David Cage, head of French developer Quantic Dream, said that one of his team's goals with its latest title, Heavy Rain
, was to break the rules of video game design in order to bring real emotion into a game. While an admirable goal, it's a risky commercial endeavor.
But after the PlayStation 3-exclusive Heavy Rain
debuted at the end February, it managed to break the U.S. NPD retail top 10 for the month, selling 219,000 units. In its opening week, it debuted at the very top of the weekly UK retail sales charts.
"No, I didn't expect it to be that popular," Cage told Gamasutra in a new feature interview
. "I was quite used to having critical acclaim and commercial mid-success. This is honestly what I was expecting for Heavy Rain
. I think that no one even at Sony was expecting this. No one even in the most positive reviews we got -- all the critics were saying, 'I loved it. I just hope it's going to sell, because if it doesn't it it will be a pity.'"
He added, "But I think the success took everybody by surprise, including Sony, because the game was sold out in the UK in two days; so you couldn't find it on the shelves. You couldn't buy it, pretty much, after two days. So it was really a shock. And same thing in Japan, which is even more of a surprise: the game is sold out. You can't buy it. And that's great; I think it means a lot."
Quantic Dream's last game was Indigo Prophecy
, known as Fahrenheit
in Europe. While that game did receive a positive response from critics, it certainly did not light up the sales charts. Cage saw Heavy Rain
as somewhat of a test of the industry, whether the games sector was ready to support and accept a new kind of triple-A game.
"[The strong performance] means something because during the development of Heavy Rain
, we said, 'This game, whether it's a commercial success or a commercial failure, is going to send a very strong message to the industry about how interested the market is in innovative concepts and games exploring new directions.'"

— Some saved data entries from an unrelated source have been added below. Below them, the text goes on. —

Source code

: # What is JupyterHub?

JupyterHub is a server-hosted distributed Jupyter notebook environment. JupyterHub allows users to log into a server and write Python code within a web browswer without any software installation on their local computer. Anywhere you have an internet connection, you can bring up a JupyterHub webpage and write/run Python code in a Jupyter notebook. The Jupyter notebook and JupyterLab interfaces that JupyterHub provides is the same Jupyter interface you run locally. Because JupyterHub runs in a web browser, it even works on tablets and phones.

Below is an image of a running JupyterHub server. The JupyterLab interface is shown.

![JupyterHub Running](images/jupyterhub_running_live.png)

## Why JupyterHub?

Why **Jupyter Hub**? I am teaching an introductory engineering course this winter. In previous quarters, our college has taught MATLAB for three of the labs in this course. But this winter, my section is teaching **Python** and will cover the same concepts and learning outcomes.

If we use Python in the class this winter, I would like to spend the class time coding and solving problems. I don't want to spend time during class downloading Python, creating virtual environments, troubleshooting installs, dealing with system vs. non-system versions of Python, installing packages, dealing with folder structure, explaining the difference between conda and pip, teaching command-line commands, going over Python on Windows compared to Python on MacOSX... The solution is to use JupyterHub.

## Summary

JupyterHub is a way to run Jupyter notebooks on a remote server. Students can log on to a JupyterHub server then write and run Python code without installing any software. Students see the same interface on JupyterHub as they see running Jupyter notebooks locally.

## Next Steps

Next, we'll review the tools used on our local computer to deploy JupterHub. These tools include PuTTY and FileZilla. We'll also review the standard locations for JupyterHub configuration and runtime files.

He continued, "If it's a failure, it's going to mean that, for the whole industry, 'Don't change anything! Continue to make the same games because this is what the market wants, and if you try something else you'll fail.' But if the game was a success, it would mean that the market was eager for something deeper and something new."
With sales data as ammunition, Cage feels that he and his team have proven a point. "Now I can say, 'Look! The market wants innovation.' So this is what we should concentrate on now, and Heavy Rain
is a very strong message to publishers to take more risks and support innovation."